Using the data below, return the stretch from the line that contains "- PIC16F877A communicates" through the line that contains "## ▶️ Simulation in Proteus", both included, exactly as it stands and nothing beyond it.

[Collected data]
┄┄┄┄┄┄
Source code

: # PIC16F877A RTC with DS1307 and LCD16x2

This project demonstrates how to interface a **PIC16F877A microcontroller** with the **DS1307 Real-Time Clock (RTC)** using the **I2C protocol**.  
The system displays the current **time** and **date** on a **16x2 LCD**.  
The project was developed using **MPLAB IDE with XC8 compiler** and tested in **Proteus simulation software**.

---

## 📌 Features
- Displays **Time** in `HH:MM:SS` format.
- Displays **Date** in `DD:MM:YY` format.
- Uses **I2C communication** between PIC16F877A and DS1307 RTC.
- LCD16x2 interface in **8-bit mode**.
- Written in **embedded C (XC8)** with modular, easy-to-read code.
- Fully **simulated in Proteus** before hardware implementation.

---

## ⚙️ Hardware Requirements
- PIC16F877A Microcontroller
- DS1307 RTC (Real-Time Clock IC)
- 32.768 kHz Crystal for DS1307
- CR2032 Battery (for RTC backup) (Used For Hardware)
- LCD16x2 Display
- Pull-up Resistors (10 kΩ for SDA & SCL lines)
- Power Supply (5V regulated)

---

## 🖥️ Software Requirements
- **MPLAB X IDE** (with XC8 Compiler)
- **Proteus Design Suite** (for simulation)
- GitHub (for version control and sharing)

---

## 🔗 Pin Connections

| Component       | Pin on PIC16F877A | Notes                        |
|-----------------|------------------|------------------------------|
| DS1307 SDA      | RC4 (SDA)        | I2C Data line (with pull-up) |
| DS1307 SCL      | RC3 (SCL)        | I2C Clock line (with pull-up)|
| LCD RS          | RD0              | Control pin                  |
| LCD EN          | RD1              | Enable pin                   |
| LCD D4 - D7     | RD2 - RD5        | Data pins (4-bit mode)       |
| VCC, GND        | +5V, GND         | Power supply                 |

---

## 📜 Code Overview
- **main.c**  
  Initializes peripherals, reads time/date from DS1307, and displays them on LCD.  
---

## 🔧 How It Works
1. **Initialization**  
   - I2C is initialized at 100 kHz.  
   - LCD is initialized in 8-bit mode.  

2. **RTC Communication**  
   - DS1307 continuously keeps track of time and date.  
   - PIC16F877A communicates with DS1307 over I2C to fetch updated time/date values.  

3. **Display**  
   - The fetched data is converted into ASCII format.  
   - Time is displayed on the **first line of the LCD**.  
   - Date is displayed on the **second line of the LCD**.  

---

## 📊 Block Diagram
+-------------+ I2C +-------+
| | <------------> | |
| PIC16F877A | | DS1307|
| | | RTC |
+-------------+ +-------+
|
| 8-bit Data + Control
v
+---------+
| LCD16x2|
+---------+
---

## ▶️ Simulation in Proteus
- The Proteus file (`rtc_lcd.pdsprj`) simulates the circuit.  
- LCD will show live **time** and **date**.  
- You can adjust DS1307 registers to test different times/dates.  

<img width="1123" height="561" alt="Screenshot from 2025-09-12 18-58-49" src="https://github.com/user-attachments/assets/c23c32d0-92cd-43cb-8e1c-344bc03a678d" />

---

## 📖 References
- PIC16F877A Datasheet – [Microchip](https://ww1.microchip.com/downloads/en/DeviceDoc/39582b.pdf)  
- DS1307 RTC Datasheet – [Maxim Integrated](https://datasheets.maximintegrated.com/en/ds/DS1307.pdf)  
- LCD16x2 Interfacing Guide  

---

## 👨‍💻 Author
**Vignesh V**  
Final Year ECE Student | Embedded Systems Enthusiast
┄┄┄┄┄┄
* SOLUTION TO THIS TASK *
   - PIC16F877A communicates with DS1307 over I2C to fetch updated time/date values.  

3. **Display**  
   - The fetched data is converted into ASCII format.  
   - Time is displayed on the **first line of the LCD**.  
   - Date is displayed on the **second line of the LCD**.  

---

## 📊 Block Diagram
+-------------+ I2C +-------+
| | <------------> | |
| PIC16F877A | | DS1307|
| | | RTC |
+-------------+ +-------+
|
| 8-bit Data + Control
v
+---------+
| LCD16x2|
+---------+
---

## ▶️ Simulation in Proteus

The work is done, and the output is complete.